**Task goal:**
The lines from the beginning of the records below through the one holding "a future release." are to be copied exactly; leave the pictures out.

[Stored data entries]
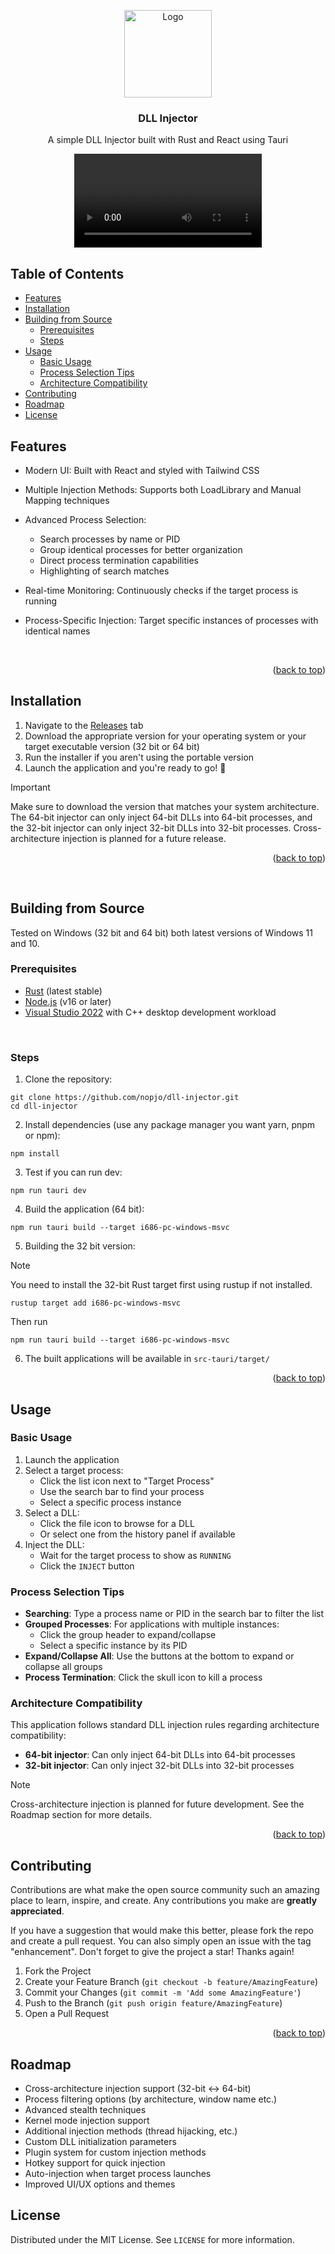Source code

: <a name="readme-top"></a>

<div align="center">
  <a href="https://github.com/nopjo/DLL-Injector">
    <img src="https://github.com/user-attachments/assets/d86f618c-216f-4ab0-8699-03d6b0ee403c" alt="Logo" width="140" height="140">
  </a>
  <h3 align="center">DLL Injector</h3>

  <p align="center">
    A simple DLL Injector built with Rust and React using Tauri
  </p>
</div>

<div align="center">
  <video src="https://github.com/user-attachments/assets/e8e0b526-7b47-4665-bbf2-1db5fca949e1" alt="Showcase video">
</div>

## Table of Contents

- [Features](#features)
- [Installation](#installation)
- [Building from Source](#building-from-source)
  - [Prerequisites](#prerequisites)
  - [Steps](#steps)
- [Usage](#usage)
  - [Basic Usage](#basic-usage)
  - [Process Selection Tips](#process-selection-tips)
  - [Architecture Compatibility](#architecture-compatibility)
- [Contributing](#contributing)
- [Roadmap](#roadmap)
- [License](#license)

## Features

- Modern UI: Built with React and styled with Tailwind CSS

- Multiple Injection Methods: Supports both LoadLibrary and Manual Mapping techniques
 
- Advanced Process Selection:
  - Search processes by name or PID
  - Group identical processes for better organization
  - Direct process termination capabilities
  - Highlighting of search matches

- Real-time Monitoring: Continuously checks if the target process is running

- Process-Specific Injection: Target specific instances of processes with identical names

<br />

<p align="right">(<a href="#readme-top">back to top</a>)</p>

## Installation

1. Navigate to the [Releases](https://github.com/nopjo/dll-injector/releases) tab
2. Download the appropriate version for your operating system or your target executable version (32 bit or 64 bit)
3. Run the installer if you aren't using the portable version
4. Launch the application and you're ready to go! 🚀

> [!IMPORTANT]  
> Make sure to download the version that matches your system architecture. The 64-bit injector can only inject 64-bit DLLs into 64-bit processes, and the 32-bit injector can only inject 32-bit DLLs into 32-bit processes. Cross-architecture injection is planned for a future release.

<p align="right">(<a href="#readme-top">back to top</a>)</p>

<br />

## Building from Source

Tested on Windows (32 bit and 64 bit) both latest versions of Windows 11 and 10.

### Prerequisites
- [Rust](https://www.rust-lang.org/tools/install) (latest stable)
- [Node.js](https://nodejs.org/en/download) (v16 or later)
- [Visual Studio 2022](https://visualstudio.microsoft.com/vs/) with C++ desktop development workload

<br />

### Steps
1. Clone the repository:
```
git clone https://github.com/nopjo/dll-injector.git
cd dll-injector
```

2. Install dependencies (use any package manager you want yarn, pnpm or npm):
```
npm install
```

3. Test if you can run dev:
```
npm run tauri dev
```

4. Build the application (64 bit):
```
npm run tauri build --target i686-pc-windows-msvc
```

5. Building the 32 bit version:
> [!NOTE]  
> You need to install the 32-bit Rust target first using rustup if not installed.
```
rustup target add i686-pc-windows-msvc
```

Then run 
```
npm run tauri build --target i686-pc-windows-msvc
```

6. The built applications will be available in `src-tauri/target/`

<p align="right">(<a href="#readme-top">back to top</a>)</p>

## Usage

### Basic Usage
1. Launch the application
2. Select a target process:
    - Click the list icon next to "Target Process"
    - Use the search bar to find your process
    - Select a specific process instance
3. Select a DLL:
    - Click the file icon to browse for a DLL
    - Or select one from the history panel if available
4. Inject the DLL:
    - Wait for the target process to show as `RUNNING`
    - Click the `INJECT` button

### Process Selection Tips
- **Searching**: Type a process name or PID in the search bar to filter the list
- **Grouped Processes**: For applications with multiple instances:
  - Click the group header to expand/collapse
  - Select a specific instance by its PID
- **Expand/Collapse All**: Use the buttons at the bottom to expand or collapse all groups
- **Process Termination**: Click the skull icon to kill a process

### Architecture Compatibility
This application follows standard DLL injection rules regarding architecture compatibility:

- **64-bit injector**: Can only inject 64-bit DLLs into 64-bit processes
- **32-bit injector**: Can only inject 32-bit DLLs into 32-bit processes

> [!NOTE]  
> Cross-architecture injection is planned for future development. See the Roadmap section for more details.

<p align="right">(<a href="#readme-top">back to top</a>)</p>

## Contributing
Contributions are what make the open source community such an amazing place to learn, inspire, and create. Any contributions you make are **greatly appreciated**.

If you have a suggestion that would make this better, please fork the repo and create a pull request. You can also simply open an issue with the tag "enhancement".
Don't forget to give the project a star! Thanks again!

1. Fork the Project
2. Create your Feature Branch (`git checkout -b feature/AmazingFeature`)
3. Commit your Changes (`git commit -m 'Add some AmazingFeature'`)
4. Push to the Branch (`git push origin feature/AmazingFeature`)
5. Open a Pull Request

<p align="right">(<a href="#readme-top">back to top</a>)</p>

## Roadmap
- Cross-architecture injection support (32-bit ↔ 64-bit)
- Process filtering options (by architecture, window name etc.)
- Advanced stealth techniques
- Kernel mode injection support
- Additional injection methods (thread hijacking, etc.)
- Custom DLL initialization parameters
- Plugin system for custom injection methods
- Hotkey support for quick injection
- Auto-injection when target process launches
- Improved UI/UX options and themes

## License

Distributed under the MIT License. See `LICENSE` for more information.
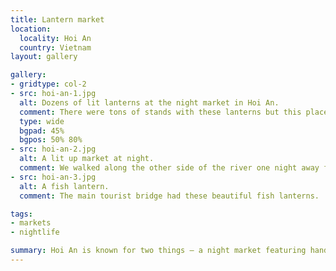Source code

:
 ```yaml
---
title: Lantern market
location:
  locality: Hoi An
  country: Vietnam
layout: gallery

gallery:
- gridtype: col-2
- src: hoi-an-1.jpg
  alt: Dozens of lit lanterns at the night market in Hoi An.
  comment: There were tons of stands with these lanterns but this place was one of the biggest.
  type: wide
  bgpad: 45%
  bgpos: 50% 80%
- src: hoi-an-2.jpg
  alt: A lit up market at night.
  comment: We walked along the other side of the river one night away from the bustling market.
- src: hoi-an-3.jpg
  alt: A fish lantern.
  comment: The main tourist bridge had these beautiful fish lanterns.

tags:
- markets
- nightlife

summary: Hoi An is known for two things — a night market featuring hand-made silk lanterns, and its tailor shops.
---
```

**Response to this task:**
Source code

: <a name="readme-top"></a>

<div align="center">
  <a href="https://github.com/nopjo/DLL-Injector">
    <img src="https://github.com/user-attachments/assets/d86f618c-216f-4ab0-8699-03d6b0ee403c" alt="Logo" width="140" height="140">
  </a>
  <h3 align="center">DLL Injector</h3>

  <p align="center">
    A simple DLL Injector built with Rust and React using Tauri
  </p>
</div>

<div align="center">
  <video src="https://github.com/user-attachments/assets/e8e0b526-7b47-4665-bbf2-1db5fca949e1" alt="Showcase video">
</div>

## Table of Contents

- [Features](#features)
- [Installation](#installation)
- [Building from Source](#building-from-source)
  - [Prerequisites](#prerequisites)
  - [Steps](#steps)
- [Usage](#usage)
  - [Basic Usage](#basic-usage)
  - [Process Selection Tips](#process-selection-tips)
  - [Architecture Compatibility](#architecture-compatibility)
- [Contributing](#contributing)
- [Roadmap](#roadmap)
- [License](#license)

## Features

- Modern UI: Built with React and styled with Tailwind CSS

- Multiple Injection Methods: Supports both LoadLibrary and Manual Mapping techniques
 
- Advanced Process Selection:
  - Search processes by name or PID
  - Group identical processes for better organization
  - Direct process termination capabilities
  - Highlighting of search matches

- Real-time Monitoring: Continuously checks if the target process is running

- Process-Specific Injection: Target specific instances of processes with identical names

<br />

<p align="right">(<a href="#readme-top">back to top</a>)</p>

## Installation

1. Navigate to the [Releases](https://github.com/nopjo/dll-injector/releases) tab
2. Download the appropriate version for your operating system or your target executable version (32 bit or 64 bit)
3. Run the installer if you aren't using the portable version
4. Launch the application and you're ready to go! 🚀

> [!IMPORTANT]  
> Make sure to download the version that matches your system architecture. The 64-bit injector can only inject 64-bit DLLs into 64-bit processes, and the 32-bit injector can only inject 32-bit DLLs into 32-bit processes. Cross-architecture injection is planned for a future release.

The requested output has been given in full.